In 2014, the EPA found that “Alaska’s Bristol Bay watershed … is an area of unparalleled ecological value, boasting salmon diversity and productivity unrivaled anywhere in North America.” In 2018, Bristol Bay saw its highest salmon numbers ever, recording 62.3 million wild sockeye salmon. It was the largest sockeye salmon run returning to Bristol Bay on record. The fishery is considered one of the last great salmon fisheries on this planet and it supports a sustainable and thriving industry, year after year.

For the last 14 years, Northern Dynasty Minerals and Pebble Limited Partnership have pursued the Pebble project. The proposed mine would be located in the headwaters of Bristol Bay, in and upstream of critical salmon spawning habitat. In 2018, Pebble submitted a CWA Section 404 permit application. Pebble sought a permit for the first 20 years of what was touted as a mine that could operate for over a hundred years. The project would have been one of the world’s largest gold and copper mines.

The Army Corps found that the effects of the proposed mine would have serious negative impacts on the Bristol Bay watershed. The first 20 years of mining would have destroyed over 2000 acres of wetlands and over 100 miles of streams. The cumulative impacts from the project, including the intended 78-year mine expansion Pebble touted to investors, would have resulted in a total direct loss of 10,987 acres of wetlands and 435 miles of streams. Indirect impacts would affect another 3,438 acres of wetlands and 96 miles of salmon streams. After an accelerated review, the U.S. Army Corps of Engineers issued its decision to deny the permit in November of 2020.

“The Corps denied the project because it would pose significant degradation to the aquatic environment,”Litmans, who has worked to protect Bristol Bay since 2007, stated. “Under the CWA, the Corps cannot grant permits that will cause or contribute to significant degradation.” The permit was also denied because the project was contrary to the public interest, another requirement under the CWA.

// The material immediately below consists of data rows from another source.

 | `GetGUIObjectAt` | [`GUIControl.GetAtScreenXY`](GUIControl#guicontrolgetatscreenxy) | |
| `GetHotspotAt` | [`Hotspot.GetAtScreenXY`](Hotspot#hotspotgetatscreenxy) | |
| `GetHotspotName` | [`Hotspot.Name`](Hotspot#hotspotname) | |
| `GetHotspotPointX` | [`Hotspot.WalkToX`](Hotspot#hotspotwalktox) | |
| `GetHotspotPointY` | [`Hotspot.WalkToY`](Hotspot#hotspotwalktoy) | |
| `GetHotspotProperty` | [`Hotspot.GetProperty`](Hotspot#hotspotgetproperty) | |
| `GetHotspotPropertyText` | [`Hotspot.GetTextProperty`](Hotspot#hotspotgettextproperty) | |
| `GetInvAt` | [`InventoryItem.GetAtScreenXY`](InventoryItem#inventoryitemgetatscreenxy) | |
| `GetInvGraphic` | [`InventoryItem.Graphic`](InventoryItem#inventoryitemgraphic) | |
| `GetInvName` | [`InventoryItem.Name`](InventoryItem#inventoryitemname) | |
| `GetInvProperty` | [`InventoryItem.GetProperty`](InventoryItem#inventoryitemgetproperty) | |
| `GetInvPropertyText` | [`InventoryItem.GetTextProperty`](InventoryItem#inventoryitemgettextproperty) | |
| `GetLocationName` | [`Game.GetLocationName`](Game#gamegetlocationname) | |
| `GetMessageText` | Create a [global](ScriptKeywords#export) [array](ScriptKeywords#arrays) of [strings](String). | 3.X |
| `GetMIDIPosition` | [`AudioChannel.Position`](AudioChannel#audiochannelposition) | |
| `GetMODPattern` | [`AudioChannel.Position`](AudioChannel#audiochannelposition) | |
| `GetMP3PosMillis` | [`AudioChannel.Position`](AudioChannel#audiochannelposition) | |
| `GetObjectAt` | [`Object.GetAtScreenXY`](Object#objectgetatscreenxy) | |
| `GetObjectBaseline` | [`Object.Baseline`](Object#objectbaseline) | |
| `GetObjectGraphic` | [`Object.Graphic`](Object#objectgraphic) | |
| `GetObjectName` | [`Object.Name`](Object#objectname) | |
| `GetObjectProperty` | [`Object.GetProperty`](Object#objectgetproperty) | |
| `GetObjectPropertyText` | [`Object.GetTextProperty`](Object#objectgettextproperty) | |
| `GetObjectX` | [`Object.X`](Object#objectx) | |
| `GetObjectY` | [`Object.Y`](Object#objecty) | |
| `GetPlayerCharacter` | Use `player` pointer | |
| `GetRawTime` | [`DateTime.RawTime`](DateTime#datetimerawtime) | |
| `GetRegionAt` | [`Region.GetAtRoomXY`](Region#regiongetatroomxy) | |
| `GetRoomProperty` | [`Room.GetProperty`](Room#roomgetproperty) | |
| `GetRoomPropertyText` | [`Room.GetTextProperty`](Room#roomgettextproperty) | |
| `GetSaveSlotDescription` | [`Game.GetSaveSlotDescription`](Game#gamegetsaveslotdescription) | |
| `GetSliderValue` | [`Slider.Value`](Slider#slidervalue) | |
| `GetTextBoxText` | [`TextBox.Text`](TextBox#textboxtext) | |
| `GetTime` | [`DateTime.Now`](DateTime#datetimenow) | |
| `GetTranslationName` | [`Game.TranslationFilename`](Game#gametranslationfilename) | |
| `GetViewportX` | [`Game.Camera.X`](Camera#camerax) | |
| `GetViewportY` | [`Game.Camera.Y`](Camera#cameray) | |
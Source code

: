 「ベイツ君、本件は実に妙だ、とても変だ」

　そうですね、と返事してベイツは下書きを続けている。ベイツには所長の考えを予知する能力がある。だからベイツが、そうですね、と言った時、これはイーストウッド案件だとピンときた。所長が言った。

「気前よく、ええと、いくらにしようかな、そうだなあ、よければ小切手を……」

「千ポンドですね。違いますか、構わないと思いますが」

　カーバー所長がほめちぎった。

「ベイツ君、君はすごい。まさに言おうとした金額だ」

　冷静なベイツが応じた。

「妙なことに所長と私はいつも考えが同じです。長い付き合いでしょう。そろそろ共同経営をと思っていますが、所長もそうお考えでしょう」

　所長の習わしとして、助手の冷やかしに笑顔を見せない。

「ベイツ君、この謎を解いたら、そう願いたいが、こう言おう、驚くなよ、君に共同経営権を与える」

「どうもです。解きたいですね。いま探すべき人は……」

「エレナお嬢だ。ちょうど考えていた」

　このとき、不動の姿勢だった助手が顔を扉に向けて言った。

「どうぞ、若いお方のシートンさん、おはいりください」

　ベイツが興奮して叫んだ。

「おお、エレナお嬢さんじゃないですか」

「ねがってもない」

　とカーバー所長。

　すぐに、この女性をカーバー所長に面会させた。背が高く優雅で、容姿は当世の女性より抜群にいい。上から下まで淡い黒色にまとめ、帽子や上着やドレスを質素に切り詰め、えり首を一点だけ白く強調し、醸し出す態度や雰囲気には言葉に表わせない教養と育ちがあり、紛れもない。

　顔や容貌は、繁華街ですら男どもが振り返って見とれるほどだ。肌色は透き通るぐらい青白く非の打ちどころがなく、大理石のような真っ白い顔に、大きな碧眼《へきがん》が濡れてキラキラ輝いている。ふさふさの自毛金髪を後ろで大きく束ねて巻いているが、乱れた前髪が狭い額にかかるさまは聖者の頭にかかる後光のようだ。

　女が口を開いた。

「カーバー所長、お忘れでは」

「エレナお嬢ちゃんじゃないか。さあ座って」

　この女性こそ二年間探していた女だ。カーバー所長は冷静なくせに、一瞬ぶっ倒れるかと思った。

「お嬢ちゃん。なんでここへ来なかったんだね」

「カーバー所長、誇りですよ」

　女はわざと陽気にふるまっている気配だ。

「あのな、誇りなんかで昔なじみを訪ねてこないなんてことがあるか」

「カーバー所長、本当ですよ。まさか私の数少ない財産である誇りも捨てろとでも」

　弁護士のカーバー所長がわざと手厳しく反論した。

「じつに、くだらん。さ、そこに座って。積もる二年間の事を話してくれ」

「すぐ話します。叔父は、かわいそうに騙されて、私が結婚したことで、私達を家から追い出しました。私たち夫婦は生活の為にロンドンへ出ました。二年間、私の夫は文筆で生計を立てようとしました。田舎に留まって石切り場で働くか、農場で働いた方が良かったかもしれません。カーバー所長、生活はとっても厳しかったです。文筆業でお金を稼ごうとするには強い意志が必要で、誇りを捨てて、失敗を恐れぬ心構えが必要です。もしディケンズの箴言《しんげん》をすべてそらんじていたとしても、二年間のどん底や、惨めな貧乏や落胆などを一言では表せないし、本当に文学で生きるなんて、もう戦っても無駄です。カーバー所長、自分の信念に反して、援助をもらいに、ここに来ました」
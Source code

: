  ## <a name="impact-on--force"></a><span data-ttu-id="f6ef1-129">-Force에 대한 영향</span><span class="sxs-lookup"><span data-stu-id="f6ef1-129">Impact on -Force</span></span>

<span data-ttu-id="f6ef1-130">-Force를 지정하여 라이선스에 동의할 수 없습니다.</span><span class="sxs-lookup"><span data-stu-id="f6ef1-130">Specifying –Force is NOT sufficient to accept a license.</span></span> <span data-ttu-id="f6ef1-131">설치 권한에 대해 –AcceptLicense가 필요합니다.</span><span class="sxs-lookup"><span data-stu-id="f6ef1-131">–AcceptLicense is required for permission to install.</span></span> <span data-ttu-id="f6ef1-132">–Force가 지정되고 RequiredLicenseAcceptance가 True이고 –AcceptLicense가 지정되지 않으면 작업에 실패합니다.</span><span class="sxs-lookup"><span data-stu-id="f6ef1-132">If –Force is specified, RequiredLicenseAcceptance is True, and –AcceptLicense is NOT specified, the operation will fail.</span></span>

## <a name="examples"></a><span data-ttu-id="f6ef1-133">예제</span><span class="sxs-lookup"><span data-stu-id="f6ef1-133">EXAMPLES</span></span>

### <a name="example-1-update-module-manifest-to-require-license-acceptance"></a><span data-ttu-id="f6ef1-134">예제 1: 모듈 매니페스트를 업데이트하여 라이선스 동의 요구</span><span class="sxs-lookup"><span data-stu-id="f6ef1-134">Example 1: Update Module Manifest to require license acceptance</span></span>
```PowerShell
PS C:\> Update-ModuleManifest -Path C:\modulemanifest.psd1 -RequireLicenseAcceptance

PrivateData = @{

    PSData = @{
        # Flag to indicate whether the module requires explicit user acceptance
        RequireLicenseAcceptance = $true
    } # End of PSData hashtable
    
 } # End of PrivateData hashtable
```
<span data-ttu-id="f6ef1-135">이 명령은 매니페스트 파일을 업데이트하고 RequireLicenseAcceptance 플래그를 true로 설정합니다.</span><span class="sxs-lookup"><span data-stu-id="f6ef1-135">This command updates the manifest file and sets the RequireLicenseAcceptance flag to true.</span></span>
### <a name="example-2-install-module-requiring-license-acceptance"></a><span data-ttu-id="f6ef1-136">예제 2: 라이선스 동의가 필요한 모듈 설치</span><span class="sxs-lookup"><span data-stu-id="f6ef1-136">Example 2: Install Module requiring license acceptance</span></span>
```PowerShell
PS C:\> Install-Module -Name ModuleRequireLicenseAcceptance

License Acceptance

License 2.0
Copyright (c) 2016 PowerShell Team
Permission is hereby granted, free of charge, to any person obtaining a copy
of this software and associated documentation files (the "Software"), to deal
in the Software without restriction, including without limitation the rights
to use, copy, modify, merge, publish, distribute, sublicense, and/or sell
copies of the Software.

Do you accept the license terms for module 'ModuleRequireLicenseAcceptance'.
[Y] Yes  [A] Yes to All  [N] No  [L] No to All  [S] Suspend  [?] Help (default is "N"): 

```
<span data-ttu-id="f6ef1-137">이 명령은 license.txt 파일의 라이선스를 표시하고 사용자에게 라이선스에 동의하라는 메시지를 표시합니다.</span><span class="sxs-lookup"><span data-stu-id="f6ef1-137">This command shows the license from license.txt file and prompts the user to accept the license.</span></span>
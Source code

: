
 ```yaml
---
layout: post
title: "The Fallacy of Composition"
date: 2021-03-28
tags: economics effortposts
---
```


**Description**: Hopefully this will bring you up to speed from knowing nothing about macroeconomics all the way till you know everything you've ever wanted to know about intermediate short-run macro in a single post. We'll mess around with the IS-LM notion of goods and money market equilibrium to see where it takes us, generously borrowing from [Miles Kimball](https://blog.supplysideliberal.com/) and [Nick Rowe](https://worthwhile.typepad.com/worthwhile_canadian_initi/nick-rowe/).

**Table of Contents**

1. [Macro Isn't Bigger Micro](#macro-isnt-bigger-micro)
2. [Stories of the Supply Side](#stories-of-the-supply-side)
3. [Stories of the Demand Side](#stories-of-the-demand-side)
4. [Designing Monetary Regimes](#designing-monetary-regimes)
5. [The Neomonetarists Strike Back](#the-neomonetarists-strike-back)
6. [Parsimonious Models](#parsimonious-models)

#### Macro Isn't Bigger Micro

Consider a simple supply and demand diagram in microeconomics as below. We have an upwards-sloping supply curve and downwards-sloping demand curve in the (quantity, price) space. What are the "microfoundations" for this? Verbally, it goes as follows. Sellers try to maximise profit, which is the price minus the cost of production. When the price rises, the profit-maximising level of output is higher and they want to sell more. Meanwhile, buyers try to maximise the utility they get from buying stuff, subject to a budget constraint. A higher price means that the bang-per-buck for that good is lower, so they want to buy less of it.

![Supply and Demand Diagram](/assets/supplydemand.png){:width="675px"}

“The destruction associated with the project would have been devastating for the Bay,” Strong, who worked on the case in 2010 and again in 2019, states. “In addition to the direct impacts to wetlands and streams, the risk of tailings waste leaking or spilling into the watershed was severe. A tailings failure could have led to tailings waste contaminating hundreds of miles of downstream habitat for salmon.”

“With the Corps’ permit denial, we turn to the work of securing permanent protections for Bristol Bay, because we know that Northern Dynasty Minerals and PLP will do everything they can to push the Pebble proposal forward and profit at the expense of the watershed,” Litmans stated. “The Army Corps has confirmed that this mine poses significant unacceptable impacts to Bristol Bay. Now we need EPA action to ensure lasting protections.”

The success in getting the Corps to ultimately deny a Section 404 permit was due, in large part, to the work of a large and diverse coalition.The coalition included Native corporations, organizations and tribes, commercial fisherman, sports fisherman, and conservationists. “This broad and diverse coalition was united around protecting Bristol Bay and defeating the proposed Pebble Mine,” Briggs, who has worked on this project since being hired at Trustees in 2019, stated.

“This project has such a long history,” Litmans stated “It was a long, winding road and it isn’t over yet, but we are optimistic that EPA will do the right thing and continue with the work it set out with back in 2014 and establish long lasting protection for Bristol Bay.”